» **What to work on**
From the material below, copy out each line with the word "texlist" in it.

» **Provided entries**
=====
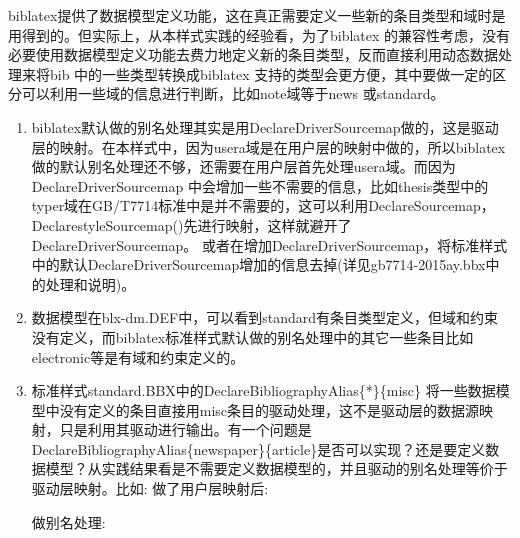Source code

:   biblatex提供了数据模型定义功能，这在真正需要定义一些新的条目类型和域时是用得到的。但实际上，从本样式实践的经验看，为了biblatex 的兼容性考虑，没有必要使用数据模型定义功能去费力地定义新的条目类型，反而直接利用动态数据处理来将bib 中的一些类型转换成biblatex 支持的类型会更方便，其中要做一定的区分可以利用一些域的信息进行判断，比如note域等于news 或standard。
  \begin{enumerate}
      \item biblatex默认做的别名处理其实是用DeclareDriverSourcemap做的，这是驱动层的映射。在本样式中，因为usera域是在用户层的映射中做的，所以biblatex做的默认别名处理还不够，还需要在用户层首先处理usera域。而因为DeclareDriverSourcemap 中会增加一些不需要的信息，比如thesis类型中的typer域在GB/T7714标准中是并不需要的，这可以利用DeclareSourcemap，DeclarestyleSourcemap()先进行映射，这样就避开了DeclareDriverSourcemap。 或者在增加DeclareDriverSourcemap，将标准样式中的默认DeclareDriverSourcemap增加的信息去掉(详见gb7714-2015ay.bbx中的处理和说明)。
      \item 数据模型在blx-dm.DEF中，可以看到standard有条目类型定义，但域和约束没有定义，而biblatex标准样式默认做的别名处理中的其它一些条目比如electronic等是有域和约束定义的。
      \item 标准样式standard.BBX中的DeclareBibliographyAlias\{*\}\{misc\} 将一些数据模型中没有定义的条目直接用misc条目的驱动处理，这不是驱动层的数据源映射，只是利用其驱动进行输出。有一个问题是DeclareBibliographyAlias\{newspaper\}\{article\}是否可以实现？还是要定义数据模型？从实践结果看是不需要定义数据模型的，并且驱动的别名处理等价于驱动层映射。比如:
          做了用户层映射后:
          \begin{texlist}
            \end{texlist}

            做别名处理:
            \begin{texlist}
            \end{texlist}


\end{enumerate}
=====
» **Task solution**
          \begin{texlist}
            \end{texlist}
            \begin{texlist}
            \end{texlist}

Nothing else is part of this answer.